Op 23 juni 2021 heeft de Rechtbank Zeeland-West-Brabant uitspraak gedaan in de zaak tussen een eiser, vertegenwoordigd door mr. L.A.M. van der Geld, en de Raad van bestuur van het Uitvoeringsinstituut werknemersverzekeringen (UWV). Eiser had beroep ingesteld tegen een besluit van het UWV van 16 juni 2020, waarin de aanvraag voor een WIA-uitkering werd geweigerd. Eiser, die als ijzerwerker/lasser had gewerkt, was op 22 november 2017 uitgevallen door hartklachten en had op 30 augustus 2019 een WIA-uitkering aangevraagd. Het UWV had in een primair besluit van 9 april 2020 geweigerd om per 20 november 2019 een WIA-uitkering toe te kennen, omdat eiser voor minder dan 35% arbeidsongeschikt werd geacht.

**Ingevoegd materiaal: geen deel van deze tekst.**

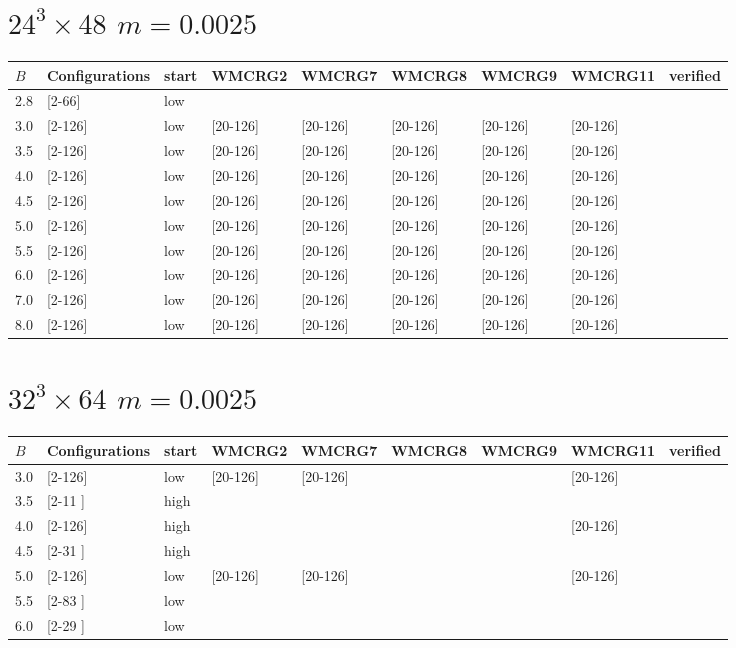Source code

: \documentclass{article}
\begin{document}
  \section*{$24^3\times48$  $m=0.0025$}
    \begin{tabular}{| l | l | l | l | l | l | l | l | l |}
      \hline
      $B$ & Configurations & start & WMCRG2 & WMCRG7 & WMCRG8 & WMCRG9 & WMCRG11 & verified\\
      \hline
      2.8 & [2-66]  & low &  &  &  &  &  &\\
      3.0 & [2-126] & low & [20-126] & [20-126] & [20-126] & [20-126] & [20-126] &\\
      3.5 & [2-126] & low & [20-126] & [20-126] & [20-126] & [20-126] & [20-126] &\\
      4.0 & [2-126] & low & [20-126] & [20-126] & [20-126] & [20-126] & [20-126] &\\
      4.5 & [2-126] & low & [20-126] & [20-126] & [20-126] & [20-126] & [20-126] &\\
      5.0 & [2-126] & low & [20-126] & [20-126] & [20-126] & [20-126] & [20-126] &\\
      5.5 & [2-126] & low & [20-126] & [20-126] & [20-126] & [20-126] & [20-126] &\\
      6.0 & [2-126] & low & [20-126] & [20-126] & [20-126] & [20-126] & [20-126] &\\
      7.0 & [2-126] & low & [20-126] & [20-126] & [20-126] & [20-126] & [20-126] &\\
      8.0 & [2-126] & low & [20-126] & [20-126] & [20-126] & [20-126] & [20-126] &\\
      \hline
    \end{tabular}
  \section*{$32^3\times64$  $m=0.0025$}
    \begin{tabular}{| l | l | l | l | l | l | l | l | l |}
      \hline
      $B$ & Configurations & start & WMCRG2 & WMCRG7 & WMCRG8 & WMCRG9 & WMCRG11 & verified\\
      \hline
      3.0 & [2-126] & low  & [20-126] & [20-126] &  &  & [20-126] &\\
      3.5 & [2-11 ] & high &  &  &  &  &  &\\
      4.0 & [2-126] & high &  &  &  &  & [20-126] &\\
      4.5 & [2-31 ] & high &  &  &  &  &  &\\
      5.0 & [2-126] & low  & [20-126] & [20-126] &  &  & [20-126] &\\
      5.5 & [2-83 ] & low  &  &  &  &  &  &\\
      6.0 & [2-29 ] & low  &  &  &  &  &  &\\
      \hline
    \end{tabular}
\end{document}
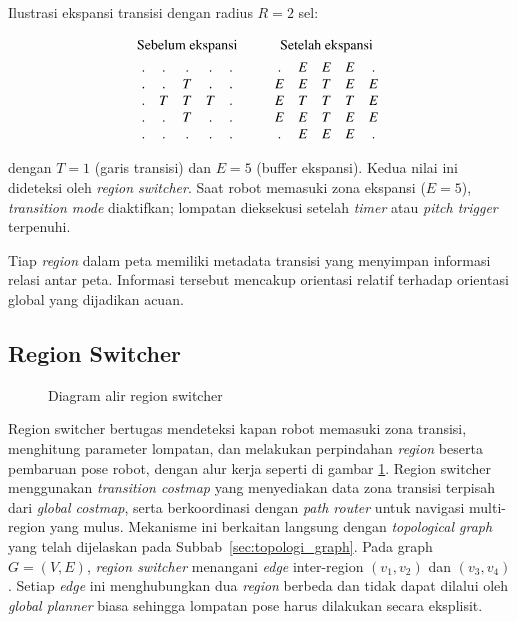 Ilustrasi ekspansi transisi dengan radius $R = 2$ sel:

\begin{equation}
\begin{array}{c@{\qquad}c}
\text{Sebelum ekspansi} & \text{Setelah ekspansi} \\[4pt]
\begin{array}{ccccc}
. & . & . & . & . \\
. & . & T & . & . \\
. & T & T & T & . \\
. & . & T & . & . \\
. & . & . & . & .
\end{array}
&
\begin{array}{ccccc}
. & E & E & E & . \\
E & E & T & E & E \\
E & T & T & T & E \\
E & E & T & E & E \\
. & E & E & E & .
\end{array}
\end{array}
\end{equation}

dengan $T = 1$ (garis transisi) dan $E = 5$ (buffer ekspansi). Kedua
nilai ini dideteksi oleh 
\emph{region switcher}. Saat robot memasuki zona ekspansi ($E = 5$), \emph{transition mode} diaktifkan; lompatan dieksekusi setelah
\emph{timer} atau \emph{pitch trigger} terpenuhi.

Tiap \emph{region} dalam peta memiliki metadata transisi yang menyimpan
informasi relasi antar peta. Informasi tersebut mencakup orientasi
relatif terhadap orientasi global yang dijadikan acuan.

\subsection{Region Switcher}

\begin{figure}[H]
\centering

\caption{Diagram alir region switcher}
\label{fig:region_switcher_flow}
\end{figure}

Region switcher bertugas mendeteksi kapan robot memasuki zona transisi,
menghitung parameter lompatan, dan melakukan perpindahan \emph{region}
beserta pembaruan pose robot, dengan alur kerja seperti di gambar \ref{fig:region_switcher_flow}. Region switcher menggunakan
\emph{transition costmap} yang menyediakan data zona transisi
terpisah dari \emph{global costmap}, serta berkoordinasi dengan
\emph{path router} untuk navigasi multi-region yang mulus. Mekanisme ini berkaitan langsung dengan
\emph{topological graph} yang telah dijelaskan pada
Subbab~\ref{sec:topologi_graph}. Pada graph $G = (V, E)$,
\emph{region switcher} menangani \emph{edge} inter-region
$(v_1, v_2)$  dan $(v_3, v_4)$.
Setiap \emph{edge} ini menghubungkan dua \emph{region} berbeda dan
tidak dapat dilalui oleh \emph{global planner} biasa sehingga lompatan
pose harus dilakukan secara eksplisit.

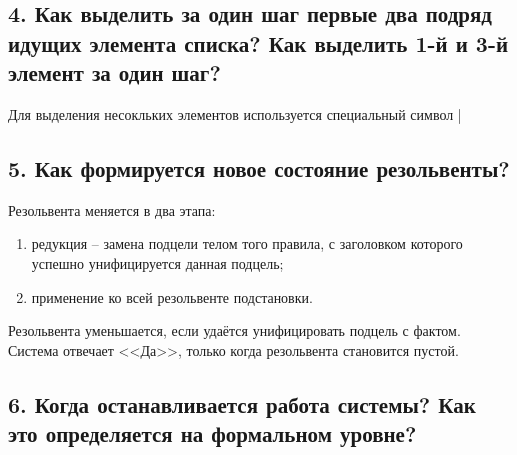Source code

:\subsection*{4. Как выделить за один шаг первые два подряд идущих элемента списка? Как выделить 1-й и 3-й элемент за один шаг?}

Для выделения несокльких элементов используется специальный символ |

\subsection*{5. Как формируется новое состояние резольвенты?}

Резольвента меняется в два этапа:

\begin{enumerate}
	\item редукция -- замена подцели телом того правила, с заголовком которого успешно унифицируется данная подцель;
	
	\item применение ко всей резольвенте подстановки.
\end{enumerate}

Резольвента уменьшается, если удаётся унифицировать подцель с фактом. Система отвечает <<Да>>, только когда резольвента становится пустой.

\subsection*{6. Когда останавливается работа системы? Как это определяется на формальном уровне?}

Tijdens de zitting op 27 mei 2021, die via videoverbinding plaatsvond, heeft de rechtbank de argumenten van eiser gehoord. Eiser betwistte de medische beoordeling van het UWV en stelde dat er onvoldoende rekening was gehouden met zijn actuele situatie, waaronder psychische klachten en vermoeidheid. De rechtbank oordeelde echter dat het medisch onderzoek zorgvuldig was uitgevoerd en dat de verzekeringsartsen voldoende informatie hadden om tot hun oordeel te komen. De rechtbank wees erop dat eiser geen medische gegevens had overgelegd die de conclusies van de verzekeringsartsen konden ondermijnen.
De rechtbank concludeerde dat het UWV terecht had vastgesteld dat eiser minder dan 35% arbeidsongeschikt was, en dat de WIA-uitkering terecht was geweigerd. Het beroep van eiser werd ongegrond verklaard, en er werd geen proceskostenveroordeling opgelegd. De uitspraak werd openbaar gemaakt op www.rechtspraak.nl.